- Church: Catholic Church
- Archdiocese: Archdiocese of Kumasi
- Appointed: 15 May 2012
- Predecessor: Thomas Kwaku Mensah
- Previous posts: Bishop of Obuasi (2008-2012) Titular Bishop of Cellae in Mauretania (2003-2008) Auxiliary Bishop of Kumasi (2003-2008)

Orders
- Ordination: 16 July 1988 by Peter Kwasi Sarpong
- Consecration: 17 January 2004 by Peter Kwasi Sarpong

Personal details
- Born: 27 May 1960 (age 66) Kumasi, Ashanti Region, Dominion of Ghana

= Gabriel Justice Yaw Anokye =

Ghanaian Catholic bishop Kumasi (born 1960)

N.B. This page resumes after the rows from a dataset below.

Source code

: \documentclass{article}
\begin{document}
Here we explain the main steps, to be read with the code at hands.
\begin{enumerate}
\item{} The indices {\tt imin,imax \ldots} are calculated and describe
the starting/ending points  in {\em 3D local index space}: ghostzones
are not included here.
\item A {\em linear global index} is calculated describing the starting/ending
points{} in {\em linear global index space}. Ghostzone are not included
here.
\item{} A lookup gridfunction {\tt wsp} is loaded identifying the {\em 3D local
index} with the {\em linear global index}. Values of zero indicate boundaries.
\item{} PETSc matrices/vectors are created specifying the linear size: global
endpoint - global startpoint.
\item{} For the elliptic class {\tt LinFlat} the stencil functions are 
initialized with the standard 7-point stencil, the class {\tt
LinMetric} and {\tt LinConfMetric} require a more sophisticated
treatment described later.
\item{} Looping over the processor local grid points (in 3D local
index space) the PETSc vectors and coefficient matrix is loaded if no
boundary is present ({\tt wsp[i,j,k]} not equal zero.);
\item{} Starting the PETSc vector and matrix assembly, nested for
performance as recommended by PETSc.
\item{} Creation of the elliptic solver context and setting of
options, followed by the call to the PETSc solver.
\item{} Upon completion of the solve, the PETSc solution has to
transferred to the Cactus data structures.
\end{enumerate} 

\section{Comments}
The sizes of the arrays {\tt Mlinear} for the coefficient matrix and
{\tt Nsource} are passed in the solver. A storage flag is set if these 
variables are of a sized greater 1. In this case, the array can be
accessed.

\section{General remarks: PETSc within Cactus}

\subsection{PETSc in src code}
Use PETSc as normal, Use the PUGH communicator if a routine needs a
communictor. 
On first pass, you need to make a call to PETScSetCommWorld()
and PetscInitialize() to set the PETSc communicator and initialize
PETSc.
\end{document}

Gabriel Justice Yaw Anokye (born 27 May 1960) is a Ghanaian bishop. He is the current Archbishop of Kumasi.

== Personal life ==
Anokye was consecrated and ordained by the Archbishop of Kumasi, Peter Kwasi Sarpong on 16 July 1989.

== Career ==
On 30 October 2003, Pope John Paul II appointed him Titular Bishop of Cellae in Mauritania and Auxiliary Bishop of Kumasi. He was ordained and promoted to Bishop by the Archbishop of Kumasi Perter Kwasi Sarpong on 17 January 2004. Priests in attendance included George Kocherry, Apostolic Nuncio for Ghana and Gregory E. Kpiebaya, Archbishop for Tamale.

Anokye was appointed Bishop of Obuasi by Pope Benedict XVI on 26 January 2008 and Archbishop of Kumasi on 15 October 2012.

From 2015 until 2023, he was the President of the pan-African Catholic organisation Caritas Africa.